MATERIAL PROVIDED =
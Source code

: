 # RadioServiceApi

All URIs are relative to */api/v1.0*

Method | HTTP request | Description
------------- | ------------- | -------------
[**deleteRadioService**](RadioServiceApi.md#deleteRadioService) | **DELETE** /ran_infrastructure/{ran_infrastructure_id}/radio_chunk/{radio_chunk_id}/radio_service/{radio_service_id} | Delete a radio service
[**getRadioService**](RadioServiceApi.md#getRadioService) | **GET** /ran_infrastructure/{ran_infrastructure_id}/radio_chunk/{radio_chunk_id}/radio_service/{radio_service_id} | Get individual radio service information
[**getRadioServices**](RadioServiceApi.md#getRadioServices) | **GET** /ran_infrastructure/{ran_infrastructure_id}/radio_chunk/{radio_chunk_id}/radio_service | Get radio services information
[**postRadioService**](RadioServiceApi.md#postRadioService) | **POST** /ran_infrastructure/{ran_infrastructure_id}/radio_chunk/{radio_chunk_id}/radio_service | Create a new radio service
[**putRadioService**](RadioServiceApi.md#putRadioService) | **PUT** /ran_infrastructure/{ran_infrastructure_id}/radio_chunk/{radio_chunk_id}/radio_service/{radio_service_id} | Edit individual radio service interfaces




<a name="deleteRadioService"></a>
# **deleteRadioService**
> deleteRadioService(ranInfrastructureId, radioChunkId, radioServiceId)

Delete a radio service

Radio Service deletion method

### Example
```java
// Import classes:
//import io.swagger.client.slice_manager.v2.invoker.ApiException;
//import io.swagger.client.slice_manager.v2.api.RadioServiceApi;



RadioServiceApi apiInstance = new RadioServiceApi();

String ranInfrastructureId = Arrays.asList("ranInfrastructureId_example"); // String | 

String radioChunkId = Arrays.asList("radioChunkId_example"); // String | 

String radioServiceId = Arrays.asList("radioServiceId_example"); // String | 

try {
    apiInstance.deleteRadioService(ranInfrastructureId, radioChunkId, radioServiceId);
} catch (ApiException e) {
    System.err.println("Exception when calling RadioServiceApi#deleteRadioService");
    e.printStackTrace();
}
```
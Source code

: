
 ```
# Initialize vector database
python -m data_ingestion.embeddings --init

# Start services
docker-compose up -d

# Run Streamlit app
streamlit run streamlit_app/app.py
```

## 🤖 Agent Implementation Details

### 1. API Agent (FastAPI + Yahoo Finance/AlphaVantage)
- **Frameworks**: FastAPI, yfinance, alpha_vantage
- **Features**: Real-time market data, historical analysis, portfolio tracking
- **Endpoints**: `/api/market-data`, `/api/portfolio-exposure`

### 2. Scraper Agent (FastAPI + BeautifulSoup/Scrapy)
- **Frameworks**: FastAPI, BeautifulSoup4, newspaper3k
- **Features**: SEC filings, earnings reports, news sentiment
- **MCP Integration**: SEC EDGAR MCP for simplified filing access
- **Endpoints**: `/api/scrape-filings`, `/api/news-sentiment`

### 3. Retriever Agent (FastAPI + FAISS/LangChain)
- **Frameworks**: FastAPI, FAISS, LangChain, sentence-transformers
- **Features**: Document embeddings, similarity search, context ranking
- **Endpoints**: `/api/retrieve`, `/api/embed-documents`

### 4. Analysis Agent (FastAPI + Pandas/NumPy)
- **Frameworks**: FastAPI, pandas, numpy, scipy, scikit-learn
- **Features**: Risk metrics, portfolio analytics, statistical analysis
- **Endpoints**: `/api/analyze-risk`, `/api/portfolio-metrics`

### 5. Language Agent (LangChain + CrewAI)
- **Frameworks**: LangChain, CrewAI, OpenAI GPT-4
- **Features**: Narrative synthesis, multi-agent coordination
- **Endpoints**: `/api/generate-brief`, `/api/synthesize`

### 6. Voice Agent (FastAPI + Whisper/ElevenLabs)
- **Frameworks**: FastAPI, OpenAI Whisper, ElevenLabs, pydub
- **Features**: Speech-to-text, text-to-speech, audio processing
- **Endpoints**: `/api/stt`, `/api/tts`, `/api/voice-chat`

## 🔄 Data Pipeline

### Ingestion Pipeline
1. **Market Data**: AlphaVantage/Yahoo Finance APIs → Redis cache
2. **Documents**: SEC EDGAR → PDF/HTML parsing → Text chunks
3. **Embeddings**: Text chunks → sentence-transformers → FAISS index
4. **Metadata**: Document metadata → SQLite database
* * *
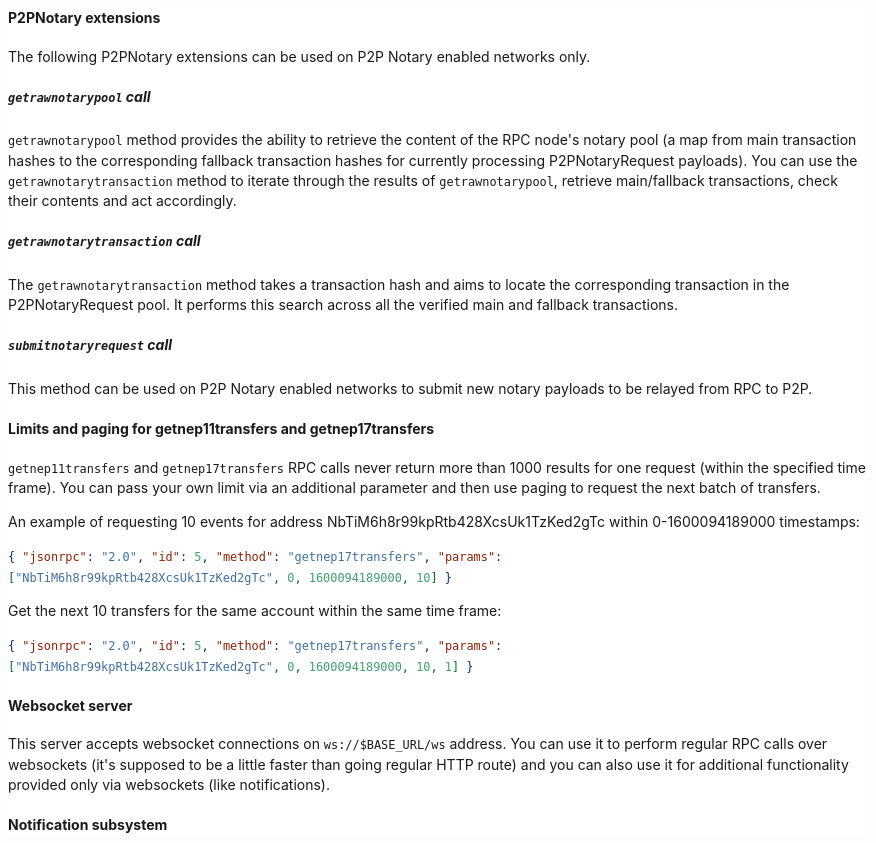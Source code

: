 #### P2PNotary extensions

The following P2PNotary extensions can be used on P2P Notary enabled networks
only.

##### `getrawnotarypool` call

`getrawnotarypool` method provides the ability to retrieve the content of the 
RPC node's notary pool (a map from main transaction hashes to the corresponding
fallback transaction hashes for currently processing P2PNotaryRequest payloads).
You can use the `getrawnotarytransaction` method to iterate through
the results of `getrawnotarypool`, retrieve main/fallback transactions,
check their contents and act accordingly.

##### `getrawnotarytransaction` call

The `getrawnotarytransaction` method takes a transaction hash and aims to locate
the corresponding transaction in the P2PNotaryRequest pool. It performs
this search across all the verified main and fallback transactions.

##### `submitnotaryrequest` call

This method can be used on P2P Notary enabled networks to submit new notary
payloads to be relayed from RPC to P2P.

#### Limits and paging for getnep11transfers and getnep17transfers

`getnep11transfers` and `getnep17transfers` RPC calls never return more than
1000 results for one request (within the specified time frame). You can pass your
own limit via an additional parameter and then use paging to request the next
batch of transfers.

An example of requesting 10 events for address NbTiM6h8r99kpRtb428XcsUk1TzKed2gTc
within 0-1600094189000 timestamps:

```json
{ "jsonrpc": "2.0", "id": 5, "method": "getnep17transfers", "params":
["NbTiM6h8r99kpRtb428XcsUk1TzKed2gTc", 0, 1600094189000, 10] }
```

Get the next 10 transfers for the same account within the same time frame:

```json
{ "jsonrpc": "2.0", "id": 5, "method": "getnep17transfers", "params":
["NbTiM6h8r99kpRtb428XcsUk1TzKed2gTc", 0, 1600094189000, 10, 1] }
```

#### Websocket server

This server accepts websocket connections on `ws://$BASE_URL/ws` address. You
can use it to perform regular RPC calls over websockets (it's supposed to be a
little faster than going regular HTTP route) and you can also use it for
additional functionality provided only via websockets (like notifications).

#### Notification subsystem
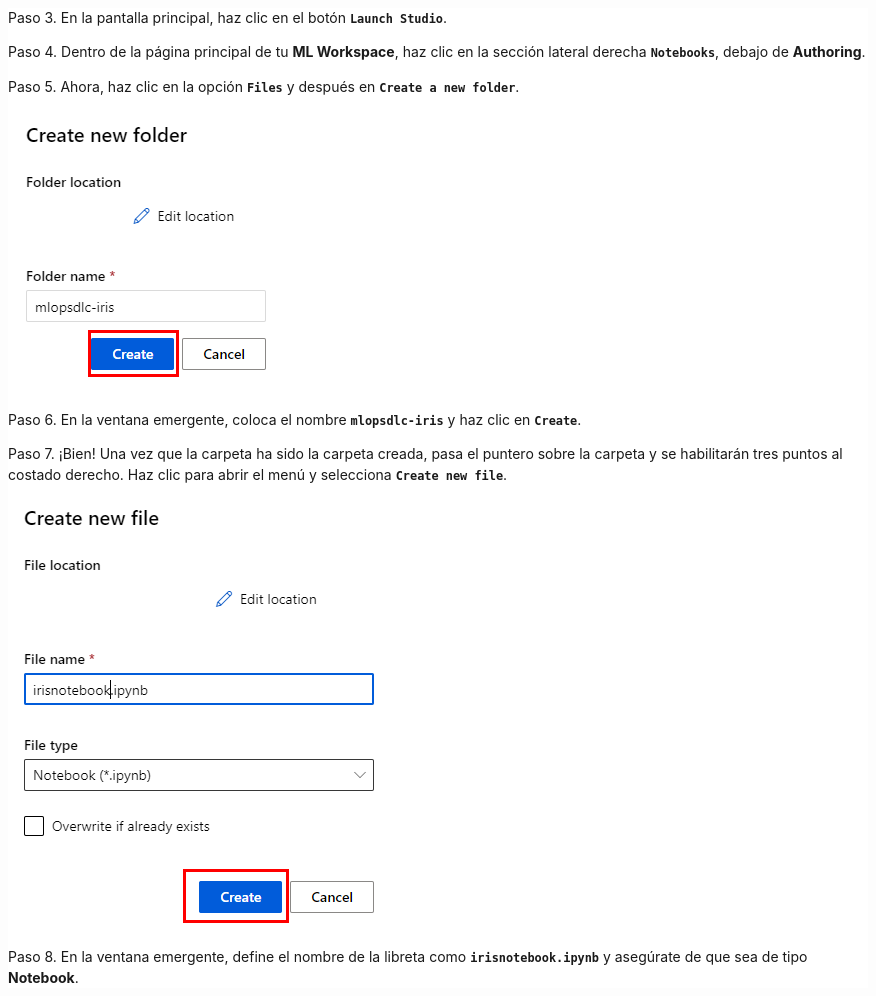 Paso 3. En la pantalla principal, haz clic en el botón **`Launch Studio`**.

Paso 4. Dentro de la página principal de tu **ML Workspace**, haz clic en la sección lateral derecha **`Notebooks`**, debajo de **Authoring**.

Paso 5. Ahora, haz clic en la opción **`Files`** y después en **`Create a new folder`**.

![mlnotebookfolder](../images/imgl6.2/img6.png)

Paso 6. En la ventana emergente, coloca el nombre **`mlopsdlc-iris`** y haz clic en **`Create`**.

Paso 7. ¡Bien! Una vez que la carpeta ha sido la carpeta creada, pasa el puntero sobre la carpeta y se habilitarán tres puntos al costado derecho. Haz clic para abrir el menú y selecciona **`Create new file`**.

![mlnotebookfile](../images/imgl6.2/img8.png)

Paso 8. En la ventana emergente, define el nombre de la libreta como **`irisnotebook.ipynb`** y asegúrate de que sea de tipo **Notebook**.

WHAT YOU HAVE TO DO = Output only an exact transcription of the lines above from the one with "1000 results for" up to and including the one with "batch of transfers.".

SOLUTION TO THIS TASK =
1000 results for one request (within the specified time frame). You can pass your
own limit via an additional parameter and then use paging to request the next
batch of transfers.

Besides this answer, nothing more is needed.